We don’t think it’s wise to rip down monuments. We’re also not crazy about the wholesale renaming of buildings and roads — although we should recall that names are so ephemeral that our legislators think nothing of changing several of them every year to honor politicians and other people, often people still living, who are special to our legislators.

But the question isn’t the wisdom of changing who we choose to honor and celebrate. The question is who should be able to decide: the cities and counties that own the statues and buildings and roads and bridges and other infrastructure, or the Legislature.

The part of the Heritage Act that the court ruled unconstitutional required a two-thirds vote by the House and the Senate to change any monuments or names celebrating a long list of wars and historic figures. That requirement was offensive because it allowed a third of either the House or the Senate to overrule the majority of legislators. It was unconstitutional — a point that even Attorney General Alan Wilson conceded more than a year ago — because through it legislators who were in office in 2000 had set conditions on what could be done by legislators we elected in 2020.

The court also said that nothing in the state constitution prevents the Legislature from usurping city and county power over monuments they own and the names of federal, state and even local roads and bridges in their communities. But the fact that something isn’t unconstitutional or illegal doesn’t mean it’s right or proper. People do things all the time that are wrong but legal.

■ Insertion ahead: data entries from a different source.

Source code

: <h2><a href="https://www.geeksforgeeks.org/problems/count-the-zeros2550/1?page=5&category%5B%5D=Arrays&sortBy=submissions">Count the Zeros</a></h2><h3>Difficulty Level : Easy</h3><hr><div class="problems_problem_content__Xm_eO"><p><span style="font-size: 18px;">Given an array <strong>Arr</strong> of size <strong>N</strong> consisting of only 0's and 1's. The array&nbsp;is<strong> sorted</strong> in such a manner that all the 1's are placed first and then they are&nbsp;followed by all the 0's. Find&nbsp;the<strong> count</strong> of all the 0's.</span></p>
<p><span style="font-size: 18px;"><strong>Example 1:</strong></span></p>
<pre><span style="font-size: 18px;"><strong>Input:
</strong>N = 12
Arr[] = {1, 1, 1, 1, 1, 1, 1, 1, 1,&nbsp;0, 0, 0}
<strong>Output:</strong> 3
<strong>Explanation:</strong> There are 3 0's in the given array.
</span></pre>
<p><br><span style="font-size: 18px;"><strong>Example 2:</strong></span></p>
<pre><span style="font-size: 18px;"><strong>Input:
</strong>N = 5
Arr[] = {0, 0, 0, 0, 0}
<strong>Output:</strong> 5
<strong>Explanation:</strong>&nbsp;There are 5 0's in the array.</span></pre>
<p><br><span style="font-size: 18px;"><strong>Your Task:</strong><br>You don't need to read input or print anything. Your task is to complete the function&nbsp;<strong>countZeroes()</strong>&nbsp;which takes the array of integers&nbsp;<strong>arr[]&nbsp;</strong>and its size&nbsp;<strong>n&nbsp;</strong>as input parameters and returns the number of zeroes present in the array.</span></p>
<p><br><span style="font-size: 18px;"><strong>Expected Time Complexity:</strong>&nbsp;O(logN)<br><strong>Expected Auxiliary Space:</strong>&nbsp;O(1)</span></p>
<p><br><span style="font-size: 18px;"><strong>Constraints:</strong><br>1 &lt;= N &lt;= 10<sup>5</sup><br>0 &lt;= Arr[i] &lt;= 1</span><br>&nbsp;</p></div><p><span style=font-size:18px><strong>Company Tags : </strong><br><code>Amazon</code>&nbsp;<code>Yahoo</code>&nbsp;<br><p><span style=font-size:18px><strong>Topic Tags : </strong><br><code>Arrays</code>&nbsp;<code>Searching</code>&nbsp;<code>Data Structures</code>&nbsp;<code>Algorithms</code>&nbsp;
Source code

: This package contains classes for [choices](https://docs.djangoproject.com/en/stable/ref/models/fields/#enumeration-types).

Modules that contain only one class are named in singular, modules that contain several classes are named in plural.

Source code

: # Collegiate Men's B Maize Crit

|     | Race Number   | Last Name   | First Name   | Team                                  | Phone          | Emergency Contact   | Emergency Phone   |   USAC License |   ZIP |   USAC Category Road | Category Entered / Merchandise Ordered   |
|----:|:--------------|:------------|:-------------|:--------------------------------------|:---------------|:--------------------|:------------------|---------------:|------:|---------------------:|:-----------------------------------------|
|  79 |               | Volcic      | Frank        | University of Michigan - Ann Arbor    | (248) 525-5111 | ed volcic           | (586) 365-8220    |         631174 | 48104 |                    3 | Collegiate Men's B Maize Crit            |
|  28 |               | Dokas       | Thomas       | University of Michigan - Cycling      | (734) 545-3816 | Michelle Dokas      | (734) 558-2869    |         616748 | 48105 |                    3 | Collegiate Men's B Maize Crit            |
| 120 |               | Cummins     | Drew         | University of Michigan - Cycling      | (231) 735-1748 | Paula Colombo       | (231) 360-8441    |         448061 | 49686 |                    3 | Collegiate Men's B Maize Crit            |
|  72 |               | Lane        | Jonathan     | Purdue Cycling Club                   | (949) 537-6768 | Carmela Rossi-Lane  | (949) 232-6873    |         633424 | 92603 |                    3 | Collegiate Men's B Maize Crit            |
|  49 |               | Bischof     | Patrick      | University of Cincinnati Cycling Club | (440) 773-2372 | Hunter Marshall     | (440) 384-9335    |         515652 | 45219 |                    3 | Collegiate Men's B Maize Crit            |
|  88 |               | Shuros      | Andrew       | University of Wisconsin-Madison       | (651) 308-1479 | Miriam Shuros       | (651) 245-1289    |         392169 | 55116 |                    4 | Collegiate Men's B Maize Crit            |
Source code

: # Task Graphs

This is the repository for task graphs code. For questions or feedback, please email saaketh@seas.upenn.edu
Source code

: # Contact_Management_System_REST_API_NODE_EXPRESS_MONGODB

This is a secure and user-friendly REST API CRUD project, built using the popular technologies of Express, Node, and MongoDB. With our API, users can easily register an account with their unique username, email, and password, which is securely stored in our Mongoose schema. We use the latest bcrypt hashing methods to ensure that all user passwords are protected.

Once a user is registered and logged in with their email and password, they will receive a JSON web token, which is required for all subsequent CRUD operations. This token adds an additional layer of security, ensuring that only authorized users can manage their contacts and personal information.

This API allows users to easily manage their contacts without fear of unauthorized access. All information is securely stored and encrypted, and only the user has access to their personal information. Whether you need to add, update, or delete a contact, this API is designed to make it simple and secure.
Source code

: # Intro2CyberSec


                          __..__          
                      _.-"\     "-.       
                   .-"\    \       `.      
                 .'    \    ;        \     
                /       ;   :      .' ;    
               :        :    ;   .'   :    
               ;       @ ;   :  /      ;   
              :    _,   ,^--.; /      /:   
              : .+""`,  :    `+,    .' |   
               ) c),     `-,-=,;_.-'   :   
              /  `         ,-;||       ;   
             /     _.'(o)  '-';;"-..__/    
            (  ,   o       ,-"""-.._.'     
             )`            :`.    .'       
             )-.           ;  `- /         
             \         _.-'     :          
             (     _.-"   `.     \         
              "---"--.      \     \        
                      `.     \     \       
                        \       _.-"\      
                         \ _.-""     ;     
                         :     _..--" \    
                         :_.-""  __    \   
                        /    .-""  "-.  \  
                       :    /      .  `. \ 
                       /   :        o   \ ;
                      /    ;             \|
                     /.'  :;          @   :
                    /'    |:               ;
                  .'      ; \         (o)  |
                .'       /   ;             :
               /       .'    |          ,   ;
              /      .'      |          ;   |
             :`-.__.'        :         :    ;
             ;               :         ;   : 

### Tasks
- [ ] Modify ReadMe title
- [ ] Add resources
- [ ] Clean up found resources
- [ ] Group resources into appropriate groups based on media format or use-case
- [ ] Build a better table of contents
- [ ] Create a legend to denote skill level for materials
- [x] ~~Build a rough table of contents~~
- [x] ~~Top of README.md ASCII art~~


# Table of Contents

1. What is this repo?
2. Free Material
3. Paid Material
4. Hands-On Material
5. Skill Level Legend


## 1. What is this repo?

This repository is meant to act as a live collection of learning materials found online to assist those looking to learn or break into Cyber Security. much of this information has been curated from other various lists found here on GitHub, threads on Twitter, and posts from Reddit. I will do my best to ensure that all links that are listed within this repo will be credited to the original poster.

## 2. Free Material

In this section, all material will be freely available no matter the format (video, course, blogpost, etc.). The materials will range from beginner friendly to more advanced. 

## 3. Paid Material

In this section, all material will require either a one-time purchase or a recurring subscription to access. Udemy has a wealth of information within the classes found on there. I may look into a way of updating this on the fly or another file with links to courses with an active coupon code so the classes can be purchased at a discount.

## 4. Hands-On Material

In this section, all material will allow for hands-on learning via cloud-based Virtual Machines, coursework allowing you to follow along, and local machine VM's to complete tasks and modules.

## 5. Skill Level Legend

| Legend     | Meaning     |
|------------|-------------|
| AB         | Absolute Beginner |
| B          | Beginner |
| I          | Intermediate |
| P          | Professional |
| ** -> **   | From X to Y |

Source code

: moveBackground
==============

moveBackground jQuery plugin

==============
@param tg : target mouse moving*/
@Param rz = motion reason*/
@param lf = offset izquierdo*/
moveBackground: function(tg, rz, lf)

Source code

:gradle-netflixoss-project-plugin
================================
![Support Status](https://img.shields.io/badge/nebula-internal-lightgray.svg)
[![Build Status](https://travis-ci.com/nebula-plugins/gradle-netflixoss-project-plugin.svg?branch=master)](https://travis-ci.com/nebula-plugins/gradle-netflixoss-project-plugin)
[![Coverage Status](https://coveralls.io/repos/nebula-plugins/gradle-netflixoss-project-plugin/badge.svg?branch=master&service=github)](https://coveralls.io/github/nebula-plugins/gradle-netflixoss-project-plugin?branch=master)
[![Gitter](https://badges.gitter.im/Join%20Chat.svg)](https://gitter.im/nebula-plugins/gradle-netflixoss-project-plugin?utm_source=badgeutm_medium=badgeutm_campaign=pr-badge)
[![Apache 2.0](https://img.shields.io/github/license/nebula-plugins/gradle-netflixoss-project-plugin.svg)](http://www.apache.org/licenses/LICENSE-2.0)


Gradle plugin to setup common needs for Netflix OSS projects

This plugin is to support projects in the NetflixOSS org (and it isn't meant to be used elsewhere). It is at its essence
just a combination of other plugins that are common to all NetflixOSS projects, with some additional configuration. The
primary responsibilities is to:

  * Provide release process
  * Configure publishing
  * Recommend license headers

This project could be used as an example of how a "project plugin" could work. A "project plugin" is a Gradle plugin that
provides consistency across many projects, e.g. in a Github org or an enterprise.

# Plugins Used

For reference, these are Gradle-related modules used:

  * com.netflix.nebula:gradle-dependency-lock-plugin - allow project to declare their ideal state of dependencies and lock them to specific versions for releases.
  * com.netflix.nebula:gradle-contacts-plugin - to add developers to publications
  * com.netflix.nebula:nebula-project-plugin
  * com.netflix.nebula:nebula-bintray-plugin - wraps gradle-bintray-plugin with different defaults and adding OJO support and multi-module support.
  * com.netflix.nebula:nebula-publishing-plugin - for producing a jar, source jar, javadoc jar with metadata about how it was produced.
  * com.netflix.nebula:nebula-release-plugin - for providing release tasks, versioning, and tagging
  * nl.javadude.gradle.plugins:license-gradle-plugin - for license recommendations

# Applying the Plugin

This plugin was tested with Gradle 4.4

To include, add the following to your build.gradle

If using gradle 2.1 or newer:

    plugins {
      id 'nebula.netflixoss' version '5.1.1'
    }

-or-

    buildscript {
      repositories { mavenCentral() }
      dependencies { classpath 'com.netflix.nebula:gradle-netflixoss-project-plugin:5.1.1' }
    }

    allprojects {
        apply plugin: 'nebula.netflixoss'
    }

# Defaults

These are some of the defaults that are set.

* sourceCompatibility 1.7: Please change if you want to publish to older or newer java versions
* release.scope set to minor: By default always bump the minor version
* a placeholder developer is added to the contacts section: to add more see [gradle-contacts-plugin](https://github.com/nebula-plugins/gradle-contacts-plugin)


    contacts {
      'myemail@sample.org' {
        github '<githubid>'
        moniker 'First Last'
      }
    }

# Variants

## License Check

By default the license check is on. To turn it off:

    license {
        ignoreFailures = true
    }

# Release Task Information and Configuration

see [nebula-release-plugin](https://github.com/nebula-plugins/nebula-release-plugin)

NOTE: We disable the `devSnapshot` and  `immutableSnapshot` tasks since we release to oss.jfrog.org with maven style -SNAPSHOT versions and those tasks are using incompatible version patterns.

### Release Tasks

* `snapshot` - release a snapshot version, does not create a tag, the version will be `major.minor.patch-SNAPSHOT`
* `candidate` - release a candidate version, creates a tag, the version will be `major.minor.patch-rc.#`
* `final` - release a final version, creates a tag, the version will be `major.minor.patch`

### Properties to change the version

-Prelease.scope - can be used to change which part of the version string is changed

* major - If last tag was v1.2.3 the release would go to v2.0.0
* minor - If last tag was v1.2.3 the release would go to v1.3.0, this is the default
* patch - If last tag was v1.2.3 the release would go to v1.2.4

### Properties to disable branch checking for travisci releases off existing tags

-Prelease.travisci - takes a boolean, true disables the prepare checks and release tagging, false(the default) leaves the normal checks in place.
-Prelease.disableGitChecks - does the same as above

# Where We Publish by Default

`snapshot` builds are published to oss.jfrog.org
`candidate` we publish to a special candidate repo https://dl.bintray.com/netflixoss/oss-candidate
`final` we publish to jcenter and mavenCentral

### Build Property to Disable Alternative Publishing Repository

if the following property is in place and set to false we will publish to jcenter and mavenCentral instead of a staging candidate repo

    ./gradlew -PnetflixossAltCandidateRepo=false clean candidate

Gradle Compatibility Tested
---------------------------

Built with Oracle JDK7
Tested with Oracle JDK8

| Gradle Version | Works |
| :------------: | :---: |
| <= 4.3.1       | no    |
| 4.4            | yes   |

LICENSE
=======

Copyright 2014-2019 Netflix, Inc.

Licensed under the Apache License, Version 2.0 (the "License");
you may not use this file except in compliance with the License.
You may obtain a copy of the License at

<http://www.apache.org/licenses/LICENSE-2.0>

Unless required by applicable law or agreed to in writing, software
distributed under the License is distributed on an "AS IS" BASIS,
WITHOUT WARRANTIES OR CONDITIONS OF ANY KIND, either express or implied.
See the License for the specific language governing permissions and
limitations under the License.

The court devoted much of its opinion to a notably accurate retelling of how the Heritage Act came to be: how lawmakers who revered the Confederate flag agreed to remove it from its false position of sovereignty atop the Statehouse in return for “the assurance that doing so would not ‘open the floodgates,’ and if the renaming and removal of other historic items could be prevented.”

Mr. Wilson’s brief more accurately described the goal of many legislators as seeking “in essence, to ‘freeze’ monuments [or names, etc.] as of the date of the Act’s passage.” But the court accurately repeats a commonly used metaphor at the time the law was passed, so let’s think about that:

The purpose of floodgates is not, in fact, to freeze the status quo. It’s to provide careful control; floodgates are opened periodically to let out some water. Never opening them can cause dams to breach and levees to break, raining biblical destruction down on the community.

With obscure exceptions in 2005 and 2013 and the notable exception of removing the Confederate flag from the Statehouse lawn in 2015 after an evil man-child massacred a state senator and eight of his fellow parishioners in his Charleston church, the Legislature has refused to consider using its floodgates.

It’s one thing for the Legislature to decide the fate of state-owned property, even if we don’t agree with its decision. But it’s no more appropriate for the Legislature to tie the hands of elected city and county council members on monuments and names than to tell them how to zone property or how many police officers or firefighters to hire.

Why should legislators from Walhalla and York and Greenville get to tell the Charleston City Council what names it can and can’t change on city streets? Why should people in Charleston and Myrtle Beach and Florence get to tell people in Columbia which of their monuments they can and can’t relocate or alter?

They shouldn't, and the Legislature needs to repeal the law that lets them do just that.